**Problem**. Repeat every line of the data exactly; the pictures stay out.
++++++++
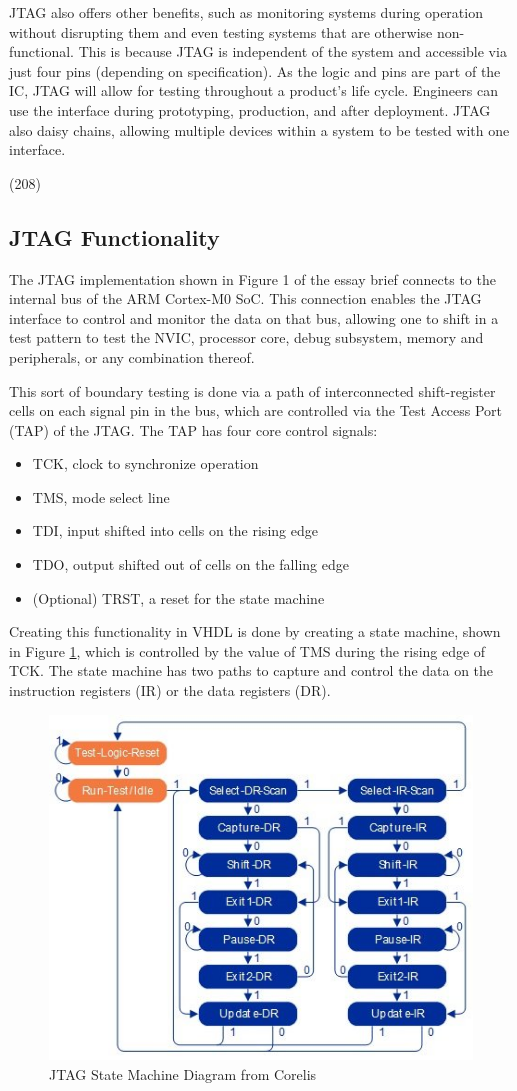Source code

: \documentclass[11pt]{article}
\begin{document}
JTAG also offers other benefits, such as monitoring systems during operation without disrupting them and even testing systems that are otherwise non-functional\cite{Corelis}.
This is because JTAG is independent of the system and accessible via just four pins (depending on specification).
As the logic and pins are part of the IC, JTAG will allow for testing throughout a product's life cycle.
Engineers can use the interface during prototyping, production, and after deployment\cite{Corelis}.
JTAG also daisy chains, allowing multiple devices within a system to be tested with one interface.

(208)


\subsection{JTAG Functionality}
The JTAG implementation shown in Figure 1 of the essay brief connects to the internal bus of the ARM Cortex-M0 SoC.
This connection enables the JTAG interface to control and monitor the data on that bus, allowing one to shift in a test pattern to test
the NVIC, processor core, debug subsystem, memory and peripherals, or any combination thereof. 

This sort of boundary testing is done via a path of interconnected shift-register cells on each signal pin in the bus, which are controlled via the Test Access Port (TAP) of the JTAG.
The TAP has four core control signals\cite{jtag}:
\begin{itemize}
    \item TCK, clock to synchronize operation
    \item TMS, mode select line
    \item TDI, input shifted into cells on the rising edge
    \item TDO, output shifted out of cells on the falling edge 
    \item (Optional) TRST, a reset for the state machine 
\end{itemize}

Creating this functionality in VHDL is done by creating a state machine, shown in Figure \ref{fig:sm}, which is controlled by the value of TMS during the rising edge of TCK.
The state machine has two paths to capture and control the data on the instruction registers (IR) or the data registers (DR).

\begin{figure}[H]        
    \centering
    \includegraphics[width=.5\textwidth]{JTAG-state-machine-diagram1.jpg}
    \caption{JTAG State Machine Diagram from Corelis\cite{Corelis}}
    \label{fig:sm}
\end{figure} 
\end{document}
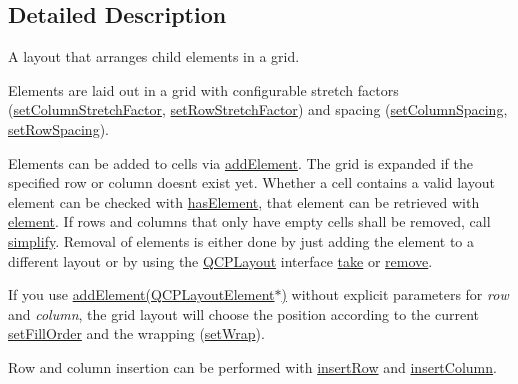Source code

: \subsection{Detailed Description}
A layout that arranges child elements in a grid. 

Elements are laid out in a grid with configurable stretch factors (\mbox{\hyperlink{class_q_c_p_layout_grid_ae38f31a71687b9d7ee3104852528fb50}{set\+Column\+Stretch\+Factor}}, \mbox{\hyperlink{class_q_c_p_layout_grid_a7b0273de5369bd93d942edbaf5b166ec}{set\+Row\+Stretch\+Factor}}) and spacing (\mbox{\hyperlink{class_q_c_p_layout_grid_a3a49272aba32bb0fddc3bb2a45a3dba0}{set\+Column\+Spacing}}, \mbox{\hyperlink{class_q_c_p_layout_grid_aaef2cd2d456197ee06a208793678e436}{set\+Row\+Spacing}}).

Elements can be added to cells via \mbox{\hyperlink{class_q_c_p_layout_grid_adff1a2ca691ed83d2d24a4cd1fe17012}{add\+Element}}. The grid is expanded if the specified row or column doesn\textquotesingle{}t exist yet. Whether a cell contains a valid layout element can be checked with \mbox{\hyperlink{class_q_c_p_layout_grid_ab0cf4f7edc9414a3bfaddac0f46dc0a0}{has\+Element}}, that element can be retrieved with \mbox{\hyperlink{class_q_c_p_layout_grid_a602b426609b4411cf6a93c3ddf3a381a}{element}}. If rows and columns that only have empty cells shall be removed, call \mbox{\hyperlink{class_q_c_p_layout_grid_a38621ca7aa633b6a9a88617df7f08672}{simplify}}. Removal of elements is either done by just adding the element to a different layout or by using the \mbox{\hyperlink{class_q_c_p_layout}{Q\+C\+P\+Layout}} interface \mbox{\hyperlink{class_q_c_p_layout_grid_aee961c2eb6cf8a85dcbc5a7d7b6c1a00}{take}} or \mbox{\hyperlink{class_q_c_p_layout_a6c58f537d8086f352576ab7c5b15d0bc}{remove}}.

If you use \mbox{\hyperlink{class_q_c_p_layout_grid_a4c44025dd25acd27e053cadfd448ad7b}{add\+Element(\+Q\+C\+P\+Layout\+Element$\ast$)}} without explicit parameters for {\itshape row} and {\itshape column}, the grid layout will choose the position according to the current \mbox{\hyperlink{class_q_c_p_layout_grid_affc2f3cfd22f28698c5b29b960d2a391}{set\+Fill\+Order}} and the wrapping (\mbox{\hyperlink{class_q_c_p_layout_grid_ab36af18d77e4428386d02970382ee598}{set\+Wrap}}).

Row and column insertion can be performed with \mbox{\hyperlink{class_q_c_p_layout_grid_a48af3dd7c3a653d9c3d7dd99bd02e838}{insert\+Row}} and \mbox{\hyperlink{class_q_c_p_layout_grid_a1e880a321dbe8b43b471ccd764433dc4}{insert\+Column}}. 

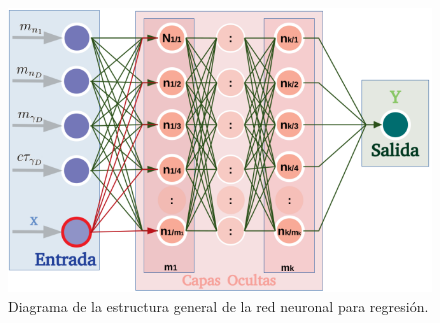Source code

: 

\begin{figure}[!t]
\centering
\includegraphics[width=.9\textwidth]{Cap3/imagenes/neuronas.png}
\caption{Diagrama de la estructura general de la red neuronal para regresión.}
\label{neuronas}
\end{figure}

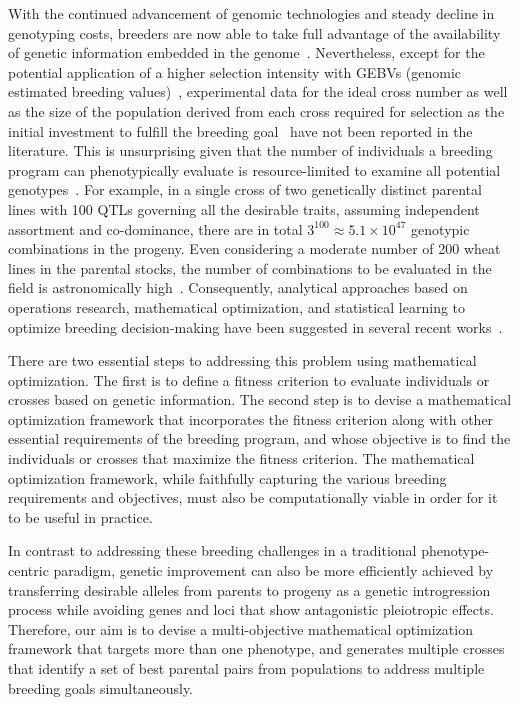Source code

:\documentclass[12pt, a4paper, bibliography=totoc]{scrartcl}
\begin{document}
With the continued advancement of genomic technologies and steady decline in genotyping costs, breeders are now able to take full advantage of the availability of genetic information embedded in the genome~\citep{heffner2010plant, hayes2009invited}. Nevertheless, except for the potential application of a higher selection intensity with GEBVs (genomic estimated breeding values)~\citep{ meuwissen2001prediction}, experimental data for the ideal cross number as well as the size of the population derived from each cross required for selection as the initial investment to fulfill the breeding goal~\citep{donald1968breeding} have not been reported in the literature. This is unsurprising given that the number of individuals a breeding program can phenotypically evaluate is  resource-limited  to examine all potential genotypes~\citep{rincent2017predicting}. For example, in a single cross of two genetically distinct parental lines with 100 QTLs governing all the desirable traits, assuming independent assortment and co-dominance, there are in total $3^{100} \approx 5.1 \times 10^{47}$ genotypic combinations in the progeny. Even considering  a moderate number of 200 wheat lines in the parental stocks, the number of combinations to be evaluated in the field is astronomically high~\citep{beans2020inner}. Consequently, analytical approaches based on operations research, mathematical optimization, and statistical learning to optimize  breeding decision-making have been suggested  in several recent works~\citep{han2017predicted,kusmec2021interdisciplinary}. 

There are two essential steps to addressing this problem using mathematical optimization. The first is to define a fitness criterion to evaluate individuals or crosses based on genetic information. The second step is to devise a mathematical optimization framework that incorporates the fitness criterion along with other essential requirements of the breeding program, and whose objective is to find the individuals or crosses that maximize the fitness criterion.  The mathematical optimization framework, while faithfully capturing the various breeding requirements and objectives, must also be computationally viable in order for it to be useful in practice.



In contrast to addressing these breeding challenges in a traditional phenotype-centric paradigm, genetic improvement can also be more efficiently achieved by transferring desirable alleles from parents to progeny as a genetic introgression process while avoiding genes and loci that show antagonistic pleiotropic effects. Therefore, our aim is to devise a multi-objective mathematical optimization  framework that targets more than one phenotype, and generates multiple crosses that identify a set of best parental pairs from populations to address multiple breeding goals simultaneously.
\end{document}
++++++++
**The answer**.
Source code

: \documentclass[11pt]{article}
\begin{document}
JTAG also offers other benefits, such as monitoring systems during operation without disrupting them and even testing systems that are otherwise non-functional\cite{Corelis}.
This is because JTAG is independent of the system and accessible via just four pins (depending on specification).
As the logic and pins are part of the IC, JTAG will allow for testing throughout a product's life cycle.
Engineers can use the interface during prototyping, production, and after deployment\cite{Corelis}.
JTAG also daisy chains, allowing multiple devices within a system to be tested with one interface.

(208)


\subsection{JTAG Functionality}
The JTAG implementation shown in Figure 1 of the essay brief connects to the internal bus of the ARM Cortex-M0 SoC.
This connection enables the JTAG interface to control and monitor the data on that bus, allowing one to shift in a test pattern to test
the NVIC, processor core, debug subsystem, memory and peripherals, or any combination thereof. 

This sort of boundary testing is done via a path of interconnected shift-register cells on each signal pin in the bus, which are controlled via the Test Access Port (TAP) of the JTAG.
The TAP has four core control signals\cite{jtag}:
\begin{itemize}
    \item TCK, clock to synchronize operation
    \item TMS, mode select line
    \item TDI, input shifted into cells on the rising edge
    \item TDO, output shifted out of cells on the falling edge 
    \item (Optional) TRST, a reset for the state machine 
\end{itemize}

Creating this functionality in VHDL is done by creating a state machine, shown in Figure \ref{fig:sm}, which is controlled by the value of TMS during the rising edge of TCK.
The state machine has two paths to capture and control the data on the instruction registers (IR) or the data registers (DR).

\begin{figure}[H]        
    \centering
    \includegraphics[width=.5\textwidth]{JTAG-state-machine-diagram1.jpg}
    \caption{JTAG State Machine Diagram from Corelis\cite{Corelis}}
    \label{fig:sm}
\end{figure} 
\end{document}
Source code

: \subsection{Detailed Description}
A layout that arranges child elements in a grid. 

Elements are laid out in a grid with configurable stretch factors (\mbox{\hyperlink{class_q_c_p_layout_grid_ae38f31a71687b9d7ee3104852528fb50}{set\+Column\+Stretch\+Factor}}, \mbox{\hyperlink{class_q_c_p_layout_grid_a7b0273de5369bd93d942edbaf5b166ec}{set\+Row\+Stretch\+Factor}}) and spacing (\mbox{\hyperlink{class_q_c_p_layout_grid_a3a49272aba32bb0fddc3bb2a45a3dba0}{set\+Column\+Spacing}}, \mbox{\hyperlink{class_q_c_p_layout_grid_aaef2cd2d456197ee06a208793678e436}{set\+Row\+Spacing}}).

Elements can be added to cells via \mbox{\hyperlink{class_q_c_p_layout_grid_adff1a2ca691ed83d2d24a4cd1fe17012}{add\+Element}}. The grid is expanded if the specified row or column doesn\textquotesingle{}t exist yet. Whether a cell contains a valid layout element can be checked with \mbox{\hyperlink{class_q_c_p_layout_grid_ab0cf4f7edc9414a3bfaddac0f46dc0a0}{has\+Element}}, that element can be retrieved with \mbox{\hyperlink{class_q_c_p_layout_grid_a602b426609b4411cf6a93c3ddf3a381a}{element}}. If rows and columns that only have empty cells shall be removed, call \mbox{\hyperlink{class_q_c_p_layout_grid_a38621ca7aa633b6a9a88617df7f08672}{simplify}}. Removal of elements is either done by just adding the element to a different layout or by using the \mbox{\hyperlink{class_q_c_p_layout}{Q\+C\+P\+Layout}} interface \mbox{\hyperlink{class_q_c_p_layout_grid_aee961c2eb6cf8a85dcbc5a7d7b6c1a00}{take}} or \mbox{\hyperlink{class_q_c_p_layout_a6c58f537d8086f352576ab7c5b15d0bc}{remove}}.

If you use \mbox{\hyperlink{class_q_c_p_layout_grid_a4c44025dd25acd27e053cadfd448ad7b}{add\+Element(\+Q\+C\+P\+Layout\+Element$\ast$)}} without explicit parameters for {\itshape row} and {\itshape column}, the grid layout will choose the position according to the current \mbox{\hyperlink{class_q_c_p_layout_grid_affc2f3cfd22f28698c5b29b960d2a391}{set\+Fill\+Order}} and the wrapping (\mbox{\hyperlink{class_q_c_p_layout_grid_ab36af18d77e4428386d02970382ee598}{set\+Wrap}}).

Row and column insertion can be performed with \mbox{\hyperlink{class_q_c_p_layout_grid_a48af3dd7c3a653d9c3d7dd99bd02e838}{insert\+Row}} and \mbox{\hyperlink{class_q_c_p_layout_grid_a1e880a321dbe8b43b471ccd764433dc4}{insert\+Column}}. 

Source code

: 

\begin{figure}[!t]
\centering
\includegraphics[width=.9\textwidth]{Cap3/imagenes/neuronas.png}
\caption{Diagrama de la estructura general de la red neuronal para regresión.}
\label{neuronas}
\end{figure}

Source code

:\documentclass[12pt, a4paper, bibliography=totoc]{scrartcl}
\begin{document}
With the continued advancement of genomic technologies and steady decline in genotyping costs, breeders are now able to take full advantage of the availability of genetic information embedded in the genome~\citep{heffner2010plant, hayes2009invited}. Nevertheless, except for the potential application of a higher selection intensity with GEBVs (genomic estimated breeding values)~\citep{ meuwissen2001prediction}, experimental data for the ideal cross number as well as the size of the population derived from each cross required for selection as the initial investment to fulfill the breeding goal~\citep{donald1968breeding} have not been reported in the literature. This is unsurprising given that the number of individuals a breeding program can phenotypically evaluate is  resource-limited  to examine all potential genotypes~\citep{rincent2017predicting}. For example, in a single cross of two genetically distinct parental lines with 100 QTLs governing all the desirable traits, assuming independent assortment and co-dominance, there are in total $3^{100} \approx 5.1 \times 10^{47}$ genotypic combinations in the progeny. Even considering  a moderate number of 200 wheat lines in the parental stocks, the number of combinations to be evaluated in the field is astronomically high~\citep{beans2020inner}. Consequently, analytical approaches based on operations research, mathematical optimization, and statistical learning to optimize  breeding decision-making have been suggested  in several recent works~\citep{han2017predicted,kusmec2021interdisciplinary}. 

There are two essential steps to addressing this problem using mathematical optimization. The first is to define a fitness criterion to evaluate individuals or crosses based on genetic information. The second step is to devise a mathematical optimization framework that incorporates the fitness criterion along with other essential requirements of the breeding program, and whose objective is to find the individuals or crosses that maximize the fitness criterion.  The mathematical optimization framework, while faithfully capturing the various breeding requirements and objectives, must also be computationally viable in order for it to be useful in practice.



In contrast to addressing these breeding challenges in a traditional phenotype-centric paradigm, genetic improvement can also be more efficiently achieved by transferring desirable alleles from parents to progeny as a genetic introgression process while avoiding genes and loci that show antagonistic pleiotropic effects. Therefore, our aim is to devise a multi-objective mathematical optimization  framework that targets more than one phenotype, and generates multiple crosses that identify a set of best parental pairs from populations to address multiple breeding goals simultaneously.
\end{document}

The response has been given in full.